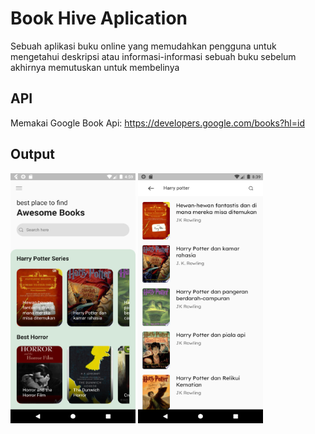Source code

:# Book Hive Aplication

Sebuah aplikasi buku online yang memudahkan pengguna untuk mengetahui deskripsi atau informasi-informasi sebuah buku sebelum akhirnya memutuskan untuk membelinya

## API
Memakai Google Book Api: https://developers.google.com/books?hl=id

## Output
<img src="https://github.com/nauswyn/Project-App-Bookhive/blob/main/Screenshot_1684187950.png" data-canonical-src="https://gyazo.com/eb5c5741b6a9a16c692170a41a49c858.png" width="200" height="400" />
<img src="https://github.com/nauswyn/Project-App-Bookhive/blob/main/Screenshot_1683250752.png" data-canonical-src="https://gyazo.com/eb5c5741b6a9a16c692170a41a49c858.png" width="200" height="400" />

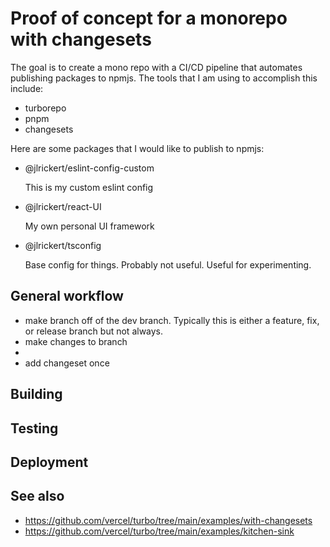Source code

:# Proof of concept for a monorepo with changesets

The goal is to create a mono repo with a CI/CD pipeline that automates
publishing packages to npmjs. The tools that I am using to accomplish this
include:

- turborepo
- pnpm
- changesets

Here are some packages that I would like to publish to npmjs:

- @jlrickert/eslint-config-custom

  This is my custom eslint config

- @jlrickert/react-UI

  My own personal UI framework

- @jlrickert/tsconfig

  Base config for things. Probably not useful. Useful for experimenting.

## General workflow

- make branch off of the dev branch. Typically this is either a feature, fix, or
  release branch but not always.
- make changes to branch
-
- add changeset once

## Building

## Testing

## Deployment

## See also

- https://github.com/vercel/turbo/tree/main/examples/with-changesets
- https://github.com/vercel/turbo/tree/main/examples/kitchen-sink

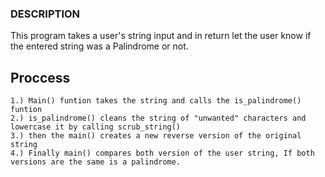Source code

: ### DESCRIPTION ###
This program takes a user's string input and in return let the user know if the entered string was a Palindrome or not.

## Proccess ##
	1.) Main() funtion takes the string and calls the is_palindrome() funtion
	2.) is_palindrome() cleans the string of "unwanted" characters and lowercase it by calling scrub_string()
	3.) then the main() creates a new reverse version of the original string
	4.) Finally main() compares both version of the user string, If both versions are the same is a palindrome.    
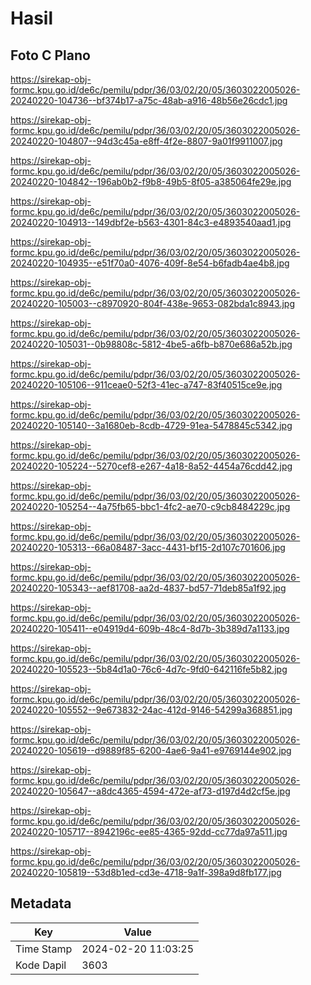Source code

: # Hasil

## Foto C Plano

https://sirekap-obj-formc.kpu.go.id/de6c/pemilu/pdpr/36/03/02/20/05/3603022005026-20240220-104736--bf374b17-a75c-48ab-a916-48b56e26cdc1.jpg

https://sirekap-obj-formc.kpu.go.id/de6c/pemilu/pdpr/36/03/02/20/05/3603022005026-20240220-104807--94d3c45a-e8ff-4f2e-8807-9a01f9911007.jpg

https://sirekap-obj-formc.kpu.go.id/de6c/pemilu/pdpr/36/03/02/20/05/3603022005026-20240220-104842--196ab0b2-f9b8-49b5-8f05-a385064fe29e.jpg

https://sirekap-obj-formc.kpu.go.id/de6c/pemilu/pdpr/36/03/02/20/05/3603022005026-20240220-104913--149dbf2e-b563-4301-84c3-e4893540aad1.jpg

https://sirekap-obj-formc.kpu.go.id/de6c/pemilu/pdpr/36/03/02/20/05/3603022005026-20240220-104935--e51f70a0-4076-409f-8e54-b6fadb4ae4b8.jpg

https://sirekap-obj-formc.kpu.go.id/de6c/pemilu/pdpr/36/03/02/20/05/3603022005026-20240220-105003--c8970920-804f-438e-9653-082bda1c8943.jpg

https://sirekap-obj-formc.kpu.go.id/de6c/pemilu/pdpr/36/03/02/20/05/3603022005026-20240220-105031--0b98808c-5812-4be5-a6fb-b870e686a52b.jpg

https://sirekap-obj-formc.kpu.go.id/de6c/pemilu/pdpr/36/03/02/20/05/3603022005026-20240220-105106--911ceae0-52f3-41ec-a747-83f40515ce9e.jpg

https://sirekap-obj-formc.kpu.go.id/de6c/pemilu/pdpr/36/03/02/20/05/3603022005026-20240220-105140--3a1680eb-8cdb-4729-91ea-5478845c5342.jpg

https://sirekap-obj-formc.kpu.go.id/de6c/pemilu/pdpr/36/03/02/20/05/3603022005026-20240220-105224--5270cef8-e267-4a18-8a52-4454a76cdd42.jpg

https://sirekap-obj-formc.kpu.go.id/de6c/pemilu/pdpr/36/03/02/20/05/3603022005026-20240220-105254--4a75fb65-bbc1-4fc2-ae70-c9cb8484229c.jpg

https://sirekap-obj-formc.kpu.go.id/de6c/pemilu/pdpr/36/03/02/20/05/3603022005026-20240220-105313--66a08487-3acc-4431-bf15-2d107c701606.jpg

https://sirekap-obj-formc.kpu.go.id/de6c/pemilu/pdpr/36/03/02/20/05/3603022005026-20240220-105343--aef81708-aa2d-4837-bd57-71deb85a1f92.jpg

https://sirekap-obj-formc.kpu.go.id/de6c/pemilu/pdpr/36/03/02/20/05/3603022005026-20240220-105411--e04919d4-609b-48c4-8d7b-3b389d7a1133.jpg

https://sirekap-obj-formc.kpu.go.id/de6c/pemilu/pdpr/36/03/02/20/05/3603022005026-20240220-105523--5b84d1a0-76c6-4d7c-9fd0-642116fe5b82.jpg

https://sirekap-obj-formc.kpu.go.id/de6c/pemilu/pdpr/36/03/02/20/05/3603022005026-20240220-105552--9e673832-24ac-412d-9146-54299a368851.jpg

https://sirekap-obj-formc.kpu.go.id/de6c/pemilu/pdpr/36/03/02/20/05/3603022005026-20240220-105619--d9889f85-6200-4ae6-9a41-e9769144e902.jpg

https://sirekap-obj-formc.kpu.go.id/de6c/pemilu/pdpr/36/03/02/20/05/3603022005026-20240220-105647--a8dc4365-4594-472e-af73-d197d4d2cf5e.jpg

https://sirekap-obj-formc.kpu.go.id/de6c/pemilu/pdpr/36/03/02/20/05/3603022005026-20240220-105717--8942196c-ee85-4365-92dd-cc77da97a511.jpg

https://sirekap-obj-formc.kpu.go.id/de6c/pemilu/pdpr/36/03/02/20/05/3603022005026-20240220-105819--53d8b1ed-cd3e-4718-9a1f-398a9d8fb177.jpg


## Metadata

| Key        | Value               |
| ---------- | ------------------- |
| Time Stamp | 2024-02-20 11:03:25 |
| Kode Dapil | 3603                |



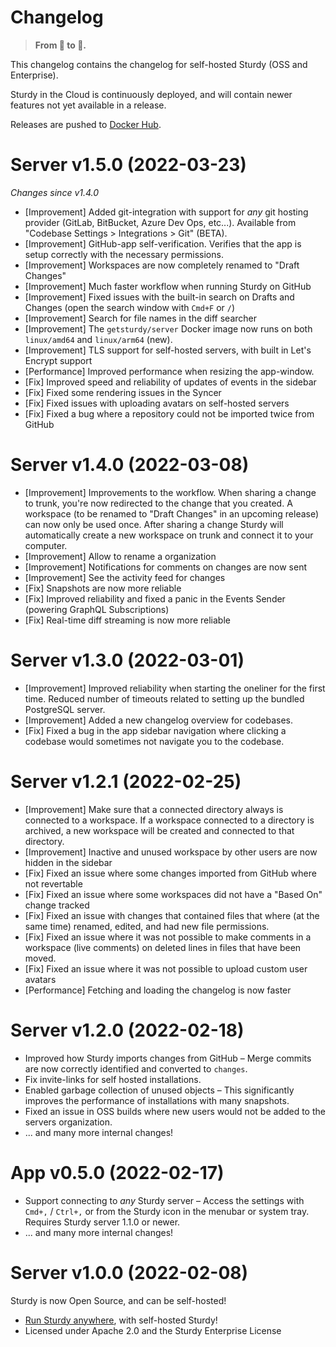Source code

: # Changelog

> **From 🥚 to 🐣.**

This changelog contains the changelog for self-hosted Sturdy (OSS and Enterprise).  

Sturdy in the Cloud is continuously deployed, and will contain newer features not yet available in a release.  

Releases are pushed to [Docker Hub](https://hub.docker.com/r/getsturdy/server/).

# Server v1.5.0 (2022-03-23)

_Changes since v1.4.0_

* [Improvement] Added git-integration with support for _any_ git hosting provider (GitLab, BitBucket, Azure Dev Ops, etc...). Available from "Codebase Settings > Integrations > Git" (BETA).
* [Improvement] GitHub-app self-verification. Verifies that the app is setup correctly with the necessary permissions.
* [Improvement] Workspaces are now completely renamed to "Draft Changes"
* [Improvement] Much faster workflow when running Sturdy on GitHub
* [Improvement] Fixed issues with the built-in search on Drafts and Changes (open the search window with `Cmd+F` or `/`)
* [Improvement] Search for file names in the diff searcher
* [Improvement] The `getsturdy/server` Docker image now runs on both `linux/amd64` and `linux/arm64` (new).
* [Improvement] TLS support for self-hosted servers, with built in Let's Encrypt support
* [Performance] Improved performance when resizing the app-window.
* [Fix] Improved speed and reliability of updates of events in the sidebar
* [Fix] Fixed some rendering issues in the Syncer
* [Fix] Fixed issues with uploading avatars on self-hosted servers
* [Fix] Fixed a bug where a repository could not be imported twice from GitHub

# Server v1.4.0 (2022-03-08)

* [Improvement] Improvements to the workflow. When sharing a change to trunk, you're now redirected to the change that you created. A workspace (to be renamed to "Draft Changes" in an upcoming release) can now only be used once. After sharing a change Sturdy will automatically create a new workspace on trunk and connect it to your computer.
* [Improvement] Allow to rename a organization
* [Improvement] Notifications for comments on changes are now sent
* [Improvement] See the activity feed for changes
* [Fix] Snapshots are now more reliable
* [Fix] Improved reliability and fixed a panic in the Events Sender (powering GraphQL Subscriptions)
* [Fix] Real-time diff streaming is now more reliable

# Server v1.3.0 (2022-03-01)

* [Improvement] Improved reliability when starting the oneliner for the first time. Reduced number of timeouts related to setting up the bundled PostgreSQL server.
* [Improvement] Added a new changelog overview for codebases.
* [Fix] Fixed a bug in the app sidebar navigation where clicking a codebase would sometimes not navigate you to the codebase.

# Server v1.2.1 (2022-02-25)

* [Improvement] Make sure that a connected directory always is connected to a workspace. If a workspace connected to a directory is archived, a new workspace will be created and connected to that directory.
* [Improvement] Inactive and unused workspace by other users are now hidden in the sidebar
* [Fix] Fixed an issue where some changes imported from GitHub where not revertable
* [Fix] Fixed an issue where some workspaces did not have a "Based On" change tracked
* [Fix] Fixed an issue with changes that contained files that where (at the same time) renamed, edited, and had new file permissions.
* [Fix] Fixed an issue where it was not possible to make comments in a workspace (live comments) on deleted lines in files that have been moved.
* [Fix] Fixed an issue where it was not possible to upload custom user avatars
* [Performance] Fetching and loading the changelog is now faster

# Server v1.2.0 (2022-02-18)

* Improved how Sturdy imports changes from GitHub – Merge commits are now correctly identified and converted to `changes`.
* Fix invite-links for self hosted installations.
* Enabled garbage collection of unused objects – This significantly improves the performance of installations with many snapshots.
* Fixed an issue in OSS builds where new users would not be added to the servers organization.
* ... and many more internal changes!

# App v0.5.0 (2022-02-17)

* Support connecting to _any_ Sturdy server – Access the settings with `Cmd+,` / `Ctrl+,` or from the Sturdy icon in the menubar or system tray. Requires Sturdy server 1.1.0 or newer.
* ... and many more internal changes!

# Server v1.0.0 (2022-02-08)

Sturdy is now Open Source, and can be self-hosted! 

* [Run Sturdy anywhere](https://getsturdy.com/docs/self-hosted), with self-hosted Sturdy!
* Licensed under Apache 2.0 and the Sturdy Enterprise License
-=-=-=-=-
In the lines above, find each one with "string" and list it.

This program takes a user's string input and in return let the user know if the entered string was a Palindrome or not.
	1.) Main() funtion takes the string and calls the is_palindrome() funtion
	2.) is_palindrome() cleans the string of "unwanted" characters and lowercase it by calling scrub_string()
	3.) then the main() creates a new reverse version of the original string
	4.) Finally main() compares both version of the user string, If both versions are the same is a palindrome.    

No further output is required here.